● **GIVEN ENTRIES**
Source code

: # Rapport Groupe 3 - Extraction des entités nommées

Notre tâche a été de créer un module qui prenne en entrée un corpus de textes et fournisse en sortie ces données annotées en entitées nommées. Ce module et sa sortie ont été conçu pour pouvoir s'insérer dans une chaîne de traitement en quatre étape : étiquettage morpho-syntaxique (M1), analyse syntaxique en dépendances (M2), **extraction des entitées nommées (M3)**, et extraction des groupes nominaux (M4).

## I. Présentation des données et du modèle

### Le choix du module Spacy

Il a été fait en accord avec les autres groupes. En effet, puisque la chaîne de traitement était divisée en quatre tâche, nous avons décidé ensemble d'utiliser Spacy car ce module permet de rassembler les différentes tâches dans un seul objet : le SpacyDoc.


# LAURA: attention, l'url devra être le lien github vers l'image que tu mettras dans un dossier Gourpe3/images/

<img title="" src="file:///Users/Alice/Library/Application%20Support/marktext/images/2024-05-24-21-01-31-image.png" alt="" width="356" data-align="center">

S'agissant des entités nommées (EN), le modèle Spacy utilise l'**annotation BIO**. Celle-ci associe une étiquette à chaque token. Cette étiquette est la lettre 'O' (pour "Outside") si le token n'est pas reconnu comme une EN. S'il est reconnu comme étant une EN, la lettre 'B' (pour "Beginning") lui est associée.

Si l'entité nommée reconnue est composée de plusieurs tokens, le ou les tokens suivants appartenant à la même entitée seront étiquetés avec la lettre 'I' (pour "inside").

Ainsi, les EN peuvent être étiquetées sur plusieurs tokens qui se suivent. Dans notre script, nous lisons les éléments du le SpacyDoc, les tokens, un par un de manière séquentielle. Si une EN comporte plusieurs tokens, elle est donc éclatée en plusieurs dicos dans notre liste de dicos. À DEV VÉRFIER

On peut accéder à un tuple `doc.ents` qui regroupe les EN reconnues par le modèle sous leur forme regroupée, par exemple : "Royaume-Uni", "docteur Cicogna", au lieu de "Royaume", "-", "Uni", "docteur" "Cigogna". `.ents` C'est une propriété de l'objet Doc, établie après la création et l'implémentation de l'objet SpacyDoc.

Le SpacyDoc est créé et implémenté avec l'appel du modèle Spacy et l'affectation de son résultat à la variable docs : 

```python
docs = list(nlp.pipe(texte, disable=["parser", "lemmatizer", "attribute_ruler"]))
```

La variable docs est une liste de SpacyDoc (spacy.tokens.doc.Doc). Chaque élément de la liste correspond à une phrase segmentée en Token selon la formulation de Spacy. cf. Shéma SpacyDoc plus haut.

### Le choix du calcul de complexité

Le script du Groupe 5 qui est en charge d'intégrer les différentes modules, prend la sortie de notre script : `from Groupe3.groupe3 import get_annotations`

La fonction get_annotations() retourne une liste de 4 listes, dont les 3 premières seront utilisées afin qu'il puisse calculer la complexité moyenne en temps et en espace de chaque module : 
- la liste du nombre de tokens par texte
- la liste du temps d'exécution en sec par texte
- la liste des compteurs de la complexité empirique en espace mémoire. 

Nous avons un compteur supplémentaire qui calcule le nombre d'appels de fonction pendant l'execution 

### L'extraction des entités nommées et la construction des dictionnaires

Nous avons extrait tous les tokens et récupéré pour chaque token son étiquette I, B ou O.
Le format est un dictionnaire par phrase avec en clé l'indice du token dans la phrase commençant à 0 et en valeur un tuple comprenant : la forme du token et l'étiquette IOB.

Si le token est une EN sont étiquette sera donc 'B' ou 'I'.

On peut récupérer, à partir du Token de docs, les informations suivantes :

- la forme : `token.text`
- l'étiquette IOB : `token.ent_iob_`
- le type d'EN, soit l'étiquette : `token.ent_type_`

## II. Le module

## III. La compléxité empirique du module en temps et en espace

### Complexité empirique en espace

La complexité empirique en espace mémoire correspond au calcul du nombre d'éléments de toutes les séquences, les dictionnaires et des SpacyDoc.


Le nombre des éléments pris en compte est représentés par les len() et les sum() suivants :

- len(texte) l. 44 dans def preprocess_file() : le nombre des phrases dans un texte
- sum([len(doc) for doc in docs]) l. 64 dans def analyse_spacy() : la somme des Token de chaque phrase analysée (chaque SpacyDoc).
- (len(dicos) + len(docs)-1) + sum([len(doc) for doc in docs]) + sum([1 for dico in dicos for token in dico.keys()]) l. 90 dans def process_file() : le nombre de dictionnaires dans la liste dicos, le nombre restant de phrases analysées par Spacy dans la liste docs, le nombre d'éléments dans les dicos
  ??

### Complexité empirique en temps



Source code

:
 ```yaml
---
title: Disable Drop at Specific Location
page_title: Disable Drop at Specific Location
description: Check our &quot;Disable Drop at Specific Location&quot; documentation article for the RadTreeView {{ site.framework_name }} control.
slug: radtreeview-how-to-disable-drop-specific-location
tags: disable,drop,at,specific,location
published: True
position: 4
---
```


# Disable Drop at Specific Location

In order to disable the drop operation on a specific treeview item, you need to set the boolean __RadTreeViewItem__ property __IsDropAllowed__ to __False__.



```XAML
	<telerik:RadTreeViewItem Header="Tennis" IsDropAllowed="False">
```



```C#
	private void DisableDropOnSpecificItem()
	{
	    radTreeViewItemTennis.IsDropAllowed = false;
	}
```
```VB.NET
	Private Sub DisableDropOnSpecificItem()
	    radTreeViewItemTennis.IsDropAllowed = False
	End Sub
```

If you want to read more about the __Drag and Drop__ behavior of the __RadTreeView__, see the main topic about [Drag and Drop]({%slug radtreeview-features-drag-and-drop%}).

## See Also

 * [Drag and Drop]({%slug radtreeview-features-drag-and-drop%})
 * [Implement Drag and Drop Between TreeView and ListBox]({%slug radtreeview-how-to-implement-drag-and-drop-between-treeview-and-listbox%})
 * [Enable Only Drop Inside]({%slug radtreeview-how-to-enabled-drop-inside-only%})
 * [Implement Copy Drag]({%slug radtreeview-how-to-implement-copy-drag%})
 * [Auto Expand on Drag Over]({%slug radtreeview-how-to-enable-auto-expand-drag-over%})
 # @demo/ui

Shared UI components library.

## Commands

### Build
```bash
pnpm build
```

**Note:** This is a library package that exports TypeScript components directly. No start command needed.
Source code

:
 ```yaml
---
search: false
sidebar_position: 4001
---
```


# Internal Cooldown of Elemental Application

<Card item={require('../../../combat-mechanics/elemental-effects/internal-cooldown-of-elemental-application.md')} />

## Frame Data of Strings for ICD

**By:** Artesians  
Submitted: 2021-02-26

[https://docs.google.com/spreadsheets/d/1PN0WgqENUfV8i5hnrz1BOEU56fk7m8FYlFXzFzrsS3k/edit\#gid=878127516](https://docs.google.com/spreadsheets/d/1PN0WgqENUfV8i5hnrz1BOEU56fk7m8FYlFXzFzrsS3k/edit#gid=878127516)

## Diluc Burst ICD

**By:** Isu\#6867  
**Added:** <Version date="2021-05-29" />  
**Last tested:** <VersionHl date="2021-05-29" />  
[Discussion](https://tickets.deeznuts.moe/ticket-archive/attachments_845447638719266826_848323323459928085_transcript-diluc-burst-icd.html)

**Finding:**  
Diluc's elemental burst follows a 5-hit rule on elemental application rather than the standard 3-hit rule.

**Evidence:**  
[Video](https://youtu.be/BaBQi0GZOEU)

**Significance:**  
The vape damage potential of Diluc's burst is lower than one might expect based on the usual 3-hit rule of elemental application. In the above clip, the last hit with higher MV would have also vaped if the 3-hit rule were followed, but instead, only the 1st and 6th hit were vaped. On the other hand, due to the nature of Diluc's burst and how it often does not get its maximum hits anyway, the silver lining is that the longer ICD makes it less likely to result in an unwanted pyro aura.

● **TASK PROMPT**
Only the number should be given: how many lines in the data contain the string "components".

● **EXERCISE ANSWER**
2